Defined under EN 410, the g-value represents the total fraction of solar energy transmitted through glazing into the interior. It includes both direct solar transmission and the secondary heat transferred inward after absorption by the glass. In practical terms, a higher g-value allows greater solar heat gains, while a lower g-value reduces overheating risk and cooling demand, a balance that has become essential in contemporary façade design.
Despite decades of innovation, a large share of Europe’s building stock still relies on outdated glazing systems. Many installations continue to operate with single glazing or early generations of uncoated double glazing installed during the 1970s and 1980s. Modern glazing solutions are typically five to ten times more efficient in overall performance, yet windows remain in buildings for around 40 years. As a result, each renovation decision effectively locks in energy performance for decades.

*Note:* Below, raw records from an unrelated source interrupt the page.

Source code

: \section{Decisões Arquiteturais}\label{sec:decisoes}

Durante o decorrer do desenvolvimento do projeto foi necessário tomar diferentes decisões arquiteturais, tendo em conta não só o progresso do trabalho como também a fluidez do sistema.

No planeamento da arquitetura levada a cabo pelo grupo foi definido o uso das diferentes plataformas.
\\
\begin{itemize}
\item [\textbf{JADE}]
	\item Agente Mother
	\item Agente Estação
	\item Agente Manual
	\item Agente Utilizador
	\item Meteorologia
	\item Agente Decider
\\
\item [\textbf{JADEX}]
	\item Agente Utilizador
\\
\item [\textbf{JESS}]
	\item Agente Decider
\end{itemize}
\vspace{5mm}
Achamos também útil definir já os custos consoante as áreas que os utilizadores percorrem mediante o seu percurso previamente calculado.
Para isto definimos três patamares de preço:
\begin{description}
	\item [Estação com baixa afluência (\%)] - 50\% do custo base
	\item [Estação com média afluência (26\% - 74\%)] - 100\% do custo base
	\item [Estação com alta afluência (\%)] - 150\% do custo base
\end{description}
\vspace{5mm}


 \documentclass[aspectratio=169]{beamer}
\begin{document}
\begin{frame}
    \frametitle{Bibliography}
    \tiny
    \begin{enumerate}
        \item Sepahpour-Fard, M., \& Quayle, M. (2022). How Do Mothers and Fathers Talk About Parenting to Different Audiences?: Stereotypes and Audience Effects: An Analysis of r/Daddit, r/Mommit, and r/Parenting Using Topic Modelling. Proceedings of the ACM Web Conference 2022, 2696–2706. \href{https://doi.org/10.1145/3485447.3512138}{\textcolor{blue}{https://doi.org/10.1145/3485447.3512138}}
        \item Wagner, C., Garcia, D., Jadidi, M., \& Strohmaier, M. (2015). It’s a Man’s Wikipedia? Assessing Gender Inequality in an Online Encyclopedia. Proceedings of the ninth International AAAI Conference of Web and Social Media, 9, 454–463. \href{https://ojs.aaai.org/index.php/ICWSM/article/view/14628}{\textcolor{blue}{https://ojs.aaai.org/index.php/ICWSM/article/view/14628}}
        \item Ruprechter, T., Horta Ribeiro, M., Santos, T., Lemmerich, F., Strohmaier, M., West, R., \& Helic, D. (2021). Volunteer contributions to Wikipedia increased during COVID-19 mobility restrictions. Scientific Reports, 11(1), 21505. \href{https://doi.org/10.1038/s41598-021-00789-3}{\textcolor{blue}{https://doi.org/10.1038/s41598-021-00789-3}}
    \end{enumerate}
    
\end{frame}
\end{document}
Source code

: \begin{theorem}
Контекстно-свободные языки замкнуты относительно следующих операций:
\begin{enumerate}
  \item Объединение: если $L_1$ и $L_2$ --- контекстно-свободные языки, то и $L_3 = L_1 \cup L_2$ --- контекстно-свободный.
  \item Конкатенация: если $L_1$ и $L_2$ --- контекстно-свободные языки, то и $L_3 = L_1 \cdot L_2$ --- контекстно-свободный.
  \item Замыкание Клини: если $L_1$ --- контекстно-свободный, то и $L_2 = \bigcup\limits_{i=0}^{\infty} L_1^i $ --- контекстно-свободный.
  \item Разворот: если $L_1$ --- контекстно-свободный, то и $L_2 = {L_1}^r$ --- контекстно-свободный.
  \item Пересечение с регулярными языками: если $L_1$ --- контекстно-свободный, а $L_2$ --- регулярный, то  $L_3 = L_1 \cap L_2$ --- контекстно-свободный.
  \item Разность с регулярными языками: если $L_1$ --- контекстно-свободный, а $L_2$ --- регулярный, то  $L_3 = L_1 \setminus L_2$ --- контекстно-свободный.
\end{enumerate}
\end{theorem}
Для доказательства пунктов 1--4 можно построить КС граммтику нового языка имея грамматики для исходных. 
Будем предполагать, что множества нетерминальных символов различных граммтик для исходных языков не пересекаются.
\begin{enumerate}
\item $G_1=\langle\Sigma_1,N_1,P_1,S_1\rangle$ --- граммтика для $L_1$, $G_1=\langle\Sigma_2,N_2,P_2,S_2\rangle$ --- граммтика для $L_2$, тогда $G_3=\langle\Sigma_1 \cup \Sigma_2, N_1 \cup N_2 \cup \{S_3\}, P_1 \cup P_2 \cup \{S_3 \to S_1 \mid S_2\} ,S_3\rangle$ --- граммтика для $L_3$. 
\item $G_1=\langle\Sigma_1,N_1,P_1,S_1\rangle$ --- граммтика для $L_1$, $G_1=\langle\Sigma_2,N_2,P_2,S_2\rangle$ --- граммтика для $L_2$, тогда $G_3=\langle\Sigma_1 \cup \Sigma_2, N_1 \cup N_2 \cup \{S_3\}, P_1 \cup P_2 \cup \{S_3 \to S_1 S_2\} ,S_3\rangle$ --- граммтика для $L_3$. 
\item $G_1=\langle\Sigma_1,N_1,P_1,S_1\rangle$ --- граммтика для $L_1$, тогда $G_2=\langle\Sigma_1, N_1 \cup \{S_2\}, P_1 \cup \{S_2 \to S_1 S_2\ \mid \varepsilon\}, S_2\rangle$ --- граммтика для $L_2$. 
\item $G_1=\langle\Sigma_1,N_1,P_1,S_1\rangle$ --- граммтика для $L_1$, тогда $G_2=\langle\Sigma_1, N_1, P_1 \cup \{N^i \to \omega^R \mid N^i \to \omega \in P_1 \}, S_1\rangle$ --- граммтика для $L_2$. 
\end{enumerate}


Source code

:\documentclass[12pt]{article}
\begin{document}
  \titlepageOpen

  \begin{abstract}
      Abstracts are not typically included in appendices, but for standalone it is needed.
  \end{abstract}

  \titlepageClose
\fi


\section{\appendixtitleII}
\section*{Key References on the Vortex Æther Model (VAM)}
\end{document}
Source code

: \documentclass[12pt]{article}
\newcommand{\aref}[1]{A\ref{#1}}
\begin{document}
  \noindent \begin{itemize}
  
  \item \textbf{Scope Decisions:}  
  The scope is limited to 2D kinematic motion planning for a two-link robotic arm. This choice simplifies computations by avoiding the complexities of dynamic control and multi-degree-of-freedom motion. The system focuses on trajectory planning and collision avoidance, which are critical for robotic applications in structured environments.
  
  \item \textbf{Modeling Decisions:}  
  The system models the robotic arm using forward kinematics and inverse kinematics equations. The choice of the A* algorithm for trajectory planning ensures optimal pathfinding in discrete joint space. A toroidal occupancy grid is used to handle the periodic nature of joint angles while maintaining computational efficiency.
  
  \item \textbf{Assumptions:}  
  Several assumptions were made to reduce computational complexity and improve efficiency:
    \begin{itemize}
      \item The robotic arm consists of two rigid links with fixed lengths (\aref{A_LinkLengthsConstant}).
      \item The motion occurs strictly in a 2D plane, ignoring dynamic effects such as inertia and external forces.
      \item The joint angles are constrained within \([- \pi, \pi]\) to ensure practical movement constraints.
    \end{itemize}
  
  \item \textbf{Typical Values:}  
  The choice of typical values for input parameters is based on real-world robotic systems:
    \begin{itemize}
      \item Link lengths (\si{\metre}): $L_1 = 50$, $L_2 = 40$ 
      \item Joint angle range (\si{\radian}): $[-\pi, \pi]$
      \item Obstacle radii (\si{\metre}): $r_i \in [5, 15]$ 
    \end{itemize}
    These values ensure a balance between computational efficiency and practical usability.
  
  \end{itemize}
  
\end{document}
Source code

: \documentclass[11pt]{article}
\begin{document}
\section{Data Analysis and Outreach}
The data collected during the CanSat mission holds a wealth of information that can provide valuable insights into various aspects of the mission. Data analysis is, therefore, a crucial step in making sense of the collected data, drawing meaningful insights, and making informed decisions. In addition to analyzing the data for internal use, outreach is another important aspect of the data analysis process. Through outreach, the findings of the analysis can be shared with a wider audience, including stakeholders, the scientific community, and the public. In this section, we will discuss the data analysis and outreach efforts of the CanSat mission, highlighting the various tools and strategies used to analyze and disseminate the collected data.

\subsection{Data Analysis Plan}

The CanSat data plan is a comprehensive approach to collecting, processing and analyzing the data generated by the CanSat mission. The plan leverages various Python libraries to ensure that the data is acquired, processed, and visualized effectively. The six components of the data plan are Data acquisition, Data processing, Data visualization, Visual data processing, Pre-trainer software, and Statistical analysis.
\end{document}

This makes specification choices increasingly critical. Renovation alone does not guarantee progress: replacing outdated windows with products that merely satisfy minimum requirements, or that overlook solar performance, risks repeating the same inefficiencies for another generation of buildings.
Across many EU markets, regulatory assessments still focus mainly on thermal insulation. While U-value addresses heat loss, it provides little indication of how much solar energy enters a building, a factor that is becoming increasingly significant as cooling demand grows. This gap between regulation and real performance leads to several challenges:
- Windows with acceptable insulation values may still contribute to overheating.
- Minimum standards are sometimes set close to the performance of the least efficient products available.
- Solar gains, orientation and façade exposure are often absent from national requirements.
Industry experts increasingly highlight energy balance, combining heat losses and solar gains, as the most accurate way to assess real window performance. Countries such as Denmark and the United Kingdom have begun applying this principle more systematically, reflecting a broader move toward performance-based evaluation.
Italy provides one of the clearest regulatory examples focused directly on solar control. Since 2015, Italian renovation rules requiring a town-planning permit have introduced:
- A maximum g-value of 0.35 for glazing installed on façades oriented from east through south to west,
- Exclusion of north-facing orientations where solar gains are minimal,
- Climate-zone-specific application reflecting regional solar exposure,
- The possibility of integrating movable shading devices within compliance calculations.
This framework demonstrates how orientation and climate conditions are increasingly shaping building policy beyond insulation-focused metrics alone.
The growing emphasis on g-value is also reshaping strategies across the façade supply chain. Solar control coatings are moving from optional upgrades to core specification requirements. Architects and façade consultants are required to evaluate orientation and shading earlier in the design process, while fabricators must communicate solar performance alongside thermal data. HVAC design is becoming more closely linked to glazing selection, as reduced solar gains can significantly lower cooling loads.
In highly glazed commercial buildings and modern residential projects, balancing daylight transmission with solar protection has become a defining design parameter.